Democracy is about much more than elections. The large corporate sector worked out ways to manipulate our elections a long time ago, mostly through donations and funding of the major political parties (LNP and Labor) and through the establishment of a revolving door between high political office and big corporate power. The mining, pharmaceutical, armaments and agricultural chemical companies are some of the main donors and manipulators of domestic politics.
Where elections can be swayed with money, what had always been beyond the reach of the corporate sector was people power in the form of our rights to organize and assemble and to mobilise public opinion, and that’s what they are going after now, with the help of our politicians in government. The corporate word for democracy is ‘sovereign risk’, that’s wherever our self-determination might threaten their investments.
So let’s look at present day NSW and Australia to see what is being done to erode our civil rights and by whom.
The power of trade unions has been subjected to decades of legislative attacks designed to reduce their ability to mobilise collective power. The the new “Change the Rules” campaign addresses this attack on unions and deserves our support.
But more recently we have witnessed a steady assault on the right of public protest and assembly by the Liberal and National parties. In every state where the LNP has held government in recent years, (Qld,Vic, WA, Tas and NSW) we have seen attacks on the right to protest. At the federal level there have been attacks on charities, attempts to withdraw rights to challenge environmental approvals, even attempts to ban some forms of satire. The latest federal initiative is laws to use the military to oppose civilian unrest.
Most dramatically last month, a regulation was introduced to remove the long standing right of assembly on public land throughout NSW. That right with the stroke of a pen is now just a police officer’s discretion. The Greens are leading the charge against the anti-protest laws.
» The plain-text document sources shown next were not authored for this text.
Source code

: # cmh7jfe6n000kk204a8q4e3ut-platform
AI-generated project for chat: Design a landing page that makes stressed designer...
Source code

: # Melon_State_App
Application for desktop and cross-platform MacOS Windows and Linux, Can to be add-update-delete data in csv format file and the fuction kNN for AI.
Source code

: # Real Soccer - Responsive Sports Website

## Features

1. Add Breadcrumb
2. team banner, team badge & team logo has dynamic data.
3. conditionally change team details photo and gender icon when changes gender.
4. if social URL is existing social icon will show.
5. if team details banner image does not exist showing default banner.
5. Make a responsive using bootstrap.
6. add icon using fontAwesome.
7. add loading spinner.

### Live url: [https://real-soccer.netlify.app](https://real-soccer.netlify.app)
Unlike the major parties the Greens do not accept donations from mining companies, big pharma and other corporate behemoths, so it is no surprise that the Greens are the driving force here.
The National Party politicians in the Northern Rivers are the local face of the global corporate police state and we need to kick them out. There is a very real likelihood the Greens can win Lismore and retain Ballina and a chance that they could obtain the balance of power in state parliament. With the balance of power it is possible to reverse anti-protests laws, and to improve the accountability and transparency of political donations. These kinds of reforms won’t be done by either of the old major parties on their own as they have too much reliance on corporate donations.
So for the rest of this year this is an issue that must not be allowed to rest. The government will be reluctant to move against protest actions this side of the election, but if they are re-elected it will be a different story. It really is a love it or lose it moment when it comes to our rights to protest. It’s up to all of us from here.